Instructions for the task:
Below are the records; pull every line that includes "qemu".

(Supplied data begins)

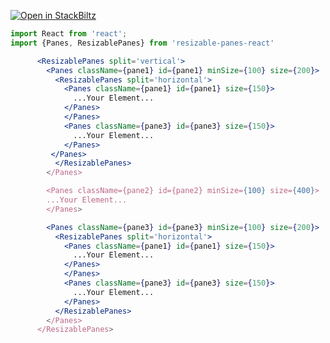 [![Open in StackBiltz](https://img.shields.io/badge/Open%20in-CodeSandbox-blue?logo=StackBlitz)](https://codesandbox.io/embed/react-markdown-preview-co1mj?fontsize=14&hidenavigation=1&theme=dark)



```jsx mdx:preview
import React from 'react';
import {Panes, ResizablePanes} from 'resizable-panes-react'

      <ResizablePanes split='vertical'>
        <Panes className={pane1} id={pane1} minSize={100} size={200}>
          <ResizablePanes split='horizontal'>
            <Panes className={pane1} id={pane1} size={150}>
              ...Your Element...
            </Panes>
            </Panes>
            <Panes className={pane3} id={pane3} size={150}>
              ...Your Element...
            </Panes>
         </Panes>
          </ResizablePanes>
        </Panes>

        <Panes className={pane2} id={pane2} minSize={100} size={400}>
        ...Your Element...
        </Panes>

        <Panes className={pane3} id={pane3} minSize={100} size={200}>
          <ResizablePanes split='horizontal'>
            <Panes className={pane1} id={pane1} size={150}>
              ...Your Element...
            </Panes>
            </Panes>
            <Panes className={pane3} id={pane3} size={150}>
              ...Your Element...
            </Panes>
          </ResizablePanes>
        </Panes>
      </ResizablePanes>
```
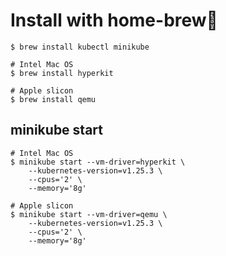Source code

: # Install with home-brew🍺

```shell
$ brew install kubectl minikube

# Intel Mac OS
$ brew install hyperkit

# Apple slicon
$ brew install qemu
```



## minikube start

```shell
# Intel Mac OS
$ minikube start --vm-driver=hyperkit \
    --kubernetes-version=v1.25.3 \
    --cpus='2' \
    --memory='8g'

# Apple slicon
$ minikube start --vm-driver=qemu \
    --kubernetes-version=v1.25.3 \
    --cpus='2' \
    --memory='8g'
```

(Supplied data ends)

Written answer:
$ brew install qemu
$ minikube start --vm-driver=qemu \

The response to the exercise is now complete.